* The data
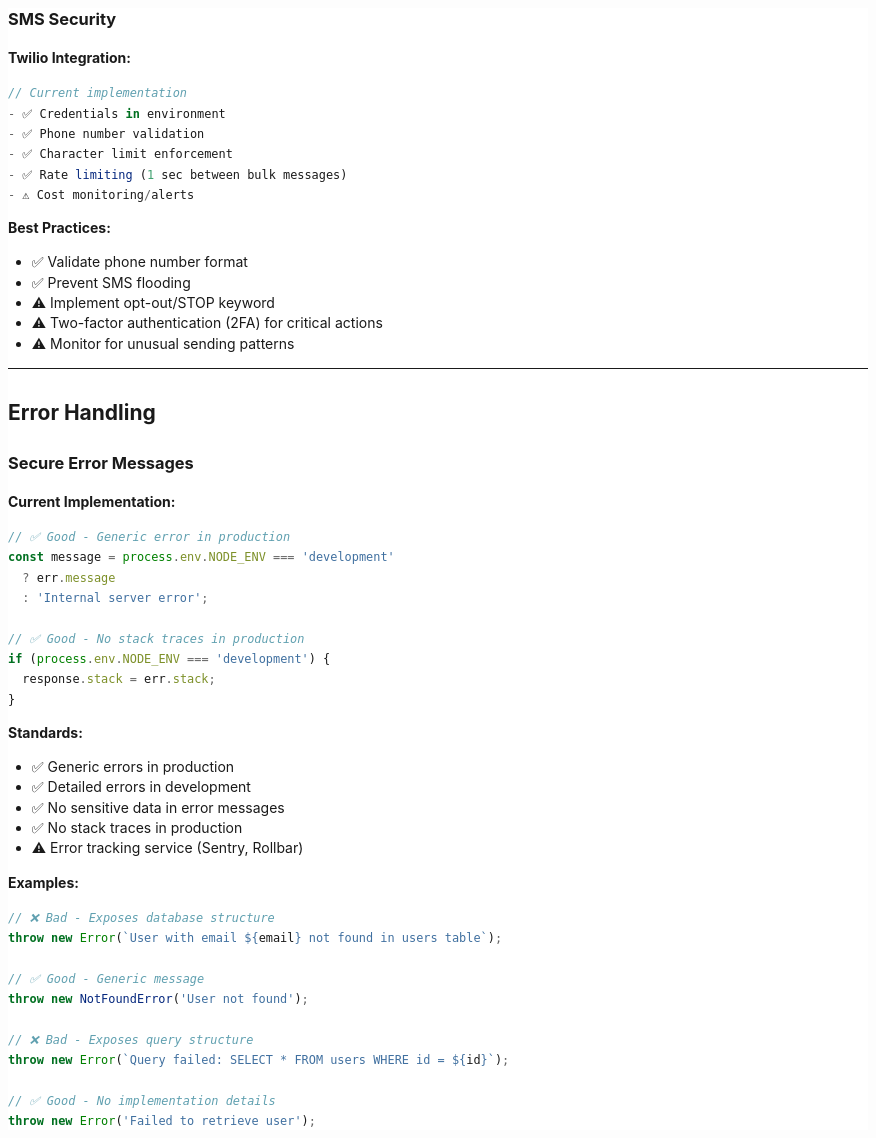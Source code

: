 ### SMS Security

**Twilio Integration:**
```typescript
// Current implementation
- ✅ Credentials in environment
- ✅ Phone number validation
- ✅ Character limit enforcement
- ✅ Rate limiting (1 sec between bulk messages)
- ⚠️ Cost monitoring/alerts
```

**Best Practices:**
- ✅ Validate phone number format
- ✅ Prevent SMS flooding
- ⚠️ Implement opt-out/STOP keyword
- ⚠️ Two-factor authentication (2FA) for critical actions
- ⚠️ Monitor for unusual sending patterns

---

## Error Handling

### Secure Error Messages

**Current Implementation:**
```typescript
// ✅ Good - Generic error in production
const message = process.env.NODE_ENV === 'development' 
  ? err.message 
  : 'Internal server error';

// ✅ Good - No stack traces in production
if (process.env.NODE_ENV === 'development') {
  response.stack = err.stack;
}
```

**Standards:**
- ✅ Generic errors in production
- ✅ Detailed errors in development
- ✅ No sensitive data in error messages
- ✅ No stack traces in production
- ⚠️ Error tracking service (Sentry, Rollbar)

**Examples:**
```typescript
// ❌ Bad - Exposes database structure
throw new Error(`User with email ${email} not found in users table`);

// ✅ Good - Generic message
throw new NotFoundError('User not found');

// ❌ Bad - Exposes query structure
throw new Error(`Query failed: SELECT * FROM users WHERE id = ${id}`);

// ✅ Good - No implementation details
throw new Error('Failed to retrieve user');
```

* Exercise aim
Keep only the lines of the listing that contain the word "stack", and copy them.

* Result for this exercise
// ✅ Good - No stack traces in production
  response.stack = err.stack;
- ✅ No stack traces in production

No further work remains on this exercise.